Dear Patrick,
In 1937 the editor and scholar Jivaram Kalidas Shastri published an augmented Bhagavadgita (
worldcat permalink). I've got a copy in a box somewhere. I went to Gondal in the early 90s (with Peter Schreiner), and met Jivaram's son, Ghanashyamji, and we discussed his father's work and legacy. The 1937 Bhagavadgita publication was based on a birchbark manuscript of the work that was - if I recall - given to Jivaram by someone in Varanasi. The MS still exists, and is today in the library of the Gujarat Ayurvedic University in Jamnagar, together with all of Jivaram's extensive MS collection. I visited Jamnagar on the same trip, and examined the Bhagavadgita MS that was behind the edition. It was transparently a forgery. That is to say, it was a modern production, physically speaking, and plainly so. The birchbark pages were made of pieces cut very squarely and glued together in a patchwork, and the handwriting was large and student-like.
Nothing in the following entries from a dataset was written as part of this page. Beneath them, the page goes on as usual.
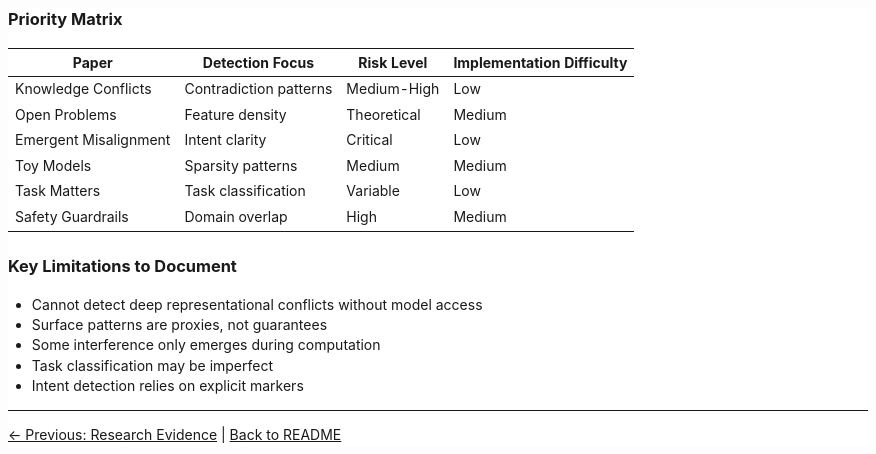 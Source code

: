 ### Priority Matrix

| Paper | Detection Focus | Risk Level | Implementation Difficulty |
|-------|----------------|------------|---------------------------|
| Knowledge Conflicts | Contradiction patterns | Medium-High | Low |
| Open Problems | Feature density | Theoretical | Medium |
| Emergent Misalignment | Intent clarity | Critical | Low |
| Toy Models | Sparsity patterns | Medium | Medium |
| Task Matters | Task classification | Variable | Low |
| Safety Guardrails | Domain overlap | High | Medium |

### Key Limitations to Document

- Cannot detect deep representational conflicts without model access
- Surface patterns are proxies, not guarantees
- Some interference only emerges during computation
- Task classification may be imperfect
- Intent detection relies on explicit markers

---

[← Previous: Research Evidence](05-research-evidence.md) | [Back to README](../README.md)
Since Jivaram was an experienced MS collector and editor, I am surprised that he took the object seriously as a new and important manuscript.
The publication claims to contain verses that appear in no other transmitted version of the Gita, and therefore to be a better and more true version of the sacred work. I haven't checked, but it is possible that your verse is in that version of the Gita.